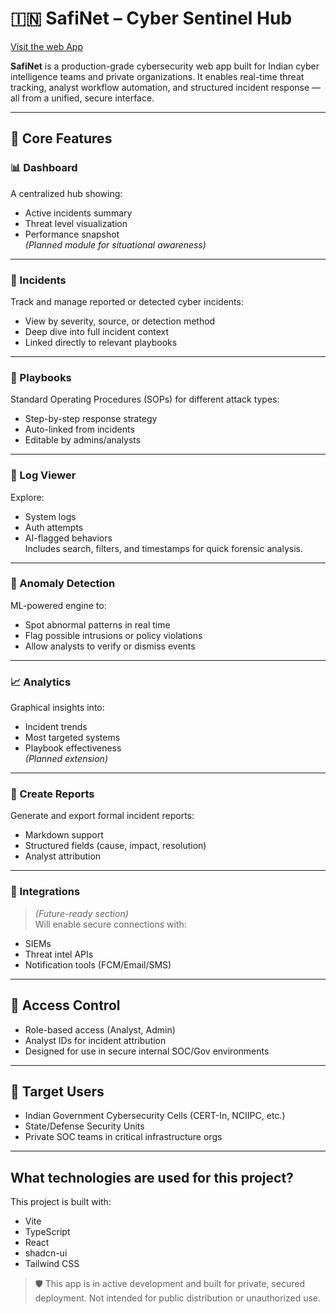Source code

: 


# 🇮🇳 SafiNet – Cyber Sentinel Hub

[Visit the web App](https://safinet-soc-dashboard.vercel.app)

**SafiNet** is a production-grade cybersecurity web app built for Indian cyber intelligence teams and private organizations. It enables real-time threat tracking, analyst workflow automation, and structured incident response — all from a unified, secure interface.

---

## 🔐 Core Features

### 📊 Dashboard
A centralized hub showing:
- Active incidents summary
- Threat level visualization
- Performance snapshot  
*(Planned module for situational awareness)*

---

### 🚨 Incidents
Track and manage reported or detected cyber incidents:
- View by severity, source, or detection method
- Deep dive into full incident context
- Linked directly to relevant playbooks

---

### 📘 Playbooks
Standard Operating Procedures (SOPs) for different attack types:
- Step-by-step response strategy
- Auto-linked from incidents
- Editable by admins/analysts

---

### 📂 Log Viewer
Explore:
- System logs  
- Auth attempts  
- AI-flagged behaviors  
Includes search, filters, and timestamps for quick forensic analysis.

---

### 🧠 Anomaly Detection
ML-powered engine to:
- Spot abnormal patterns in real time
- Flag possible intrusions or policy violations
- Allow analysts to verify or dismiss events

---

### 📈 Analytics
Graphical insights into:
- Incident trends
- Most targeted systems
- Playbook effectiveness  
*(Planned extension)*

---

### 📝 Create Reports
Generate and export formal incident reports:
- Markdown support
- Structured fields (cause, impact, resolution)
- Analyst attribution

---

### 🔌 Integrations
> *(Future-ready section)*  
Will enable secure connections with:
- SIEMs
- Threat intel APIs
- Notification tools (FCM/Email/SMS)

---

## 🔐 Access Control
- Role-based access (Analyst, Admin)
- Analyst IDs for incident attribution
- Designed for use in secure internal SOC/Gov environments

---

## 🎯 Target Users
- Indian Government Cybersecurity Cells (CERT-In, NCIIPC, etc.)
- State/Defense Security Units
- Private SOC teams in critical infrastructure orgs

---

## What technologies are used for this project?

This project is built with:

- Vite
- TypeScript
- React
- shadcn-ui
- Tailwind CSS




> 🛡️ This app is in active development and built for private, secured deployment. Not intended for public distribution or unauthorized use.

━━━━━━━━━━━━━━━━

WHAT IS BEING ASKED:
Could you return exactly the lines above from the line with "- Active incidents summary" to the line with "- State/Defense Security Units", both included, and nothing else?

EXERCISE RESULT:
- Active incidents summary
- Threat level visualization
- Performance snapshot  
*(Planned module for situational awareness)*

---

### 🚨 Incidents
Track and manage reported or detected cyber incidents:
- View by severity, source, or detection method
- Deep dive into full incident context
- Linked directly to relevant playbooks

---

### 📘 Playbooks
Standard Operating Procedures (SOPs) for different attack types:
- Step-by-step response strategy
- Auto-linked from incidents
- Editable by admins/analysts

---

### 📂 Log Viewer
Explore:
- System logs  
- Auth attempts  
- AI-flagged behaviors  
Includes search, filters, and timestamps for quick forensic analysis.

---

### 🧠 Anomaly Detection
ML-powered engine to:
- Spot abnormal patterns in real time
- Flag possible intrusions or policy violations
- Allow analysts to verify or dismiss events

---

### 📈 Analytics
Graphical insights into:
- Incident trends
- Most targeted systems
- Playbook effectiveness  
*(Planned extension)*

---

### 📝 Create Reports
Generate and export formal incident reports:
- Markdown support
- Structured fields (cause, impact, resolution)
- Analyst attribution

---

### 🔌 Integrations
> *(Future-ready section)*  
Will enable secure connections with:
- SIEMs
- Threat intel APIs
- Notification tools (FCM/Email/SMS)

---

## 🔐 Access Control
- Role-based access (Analyst, Admin)
- Analyst IDs for incident attribution
- Designed for use in secure internal SOC/Gov environments

---

## 🎯 Target Users
- Indian Government Cybersecurity Cells (CERT-In, NCIIPC, etc.)
- State/Defense Security Units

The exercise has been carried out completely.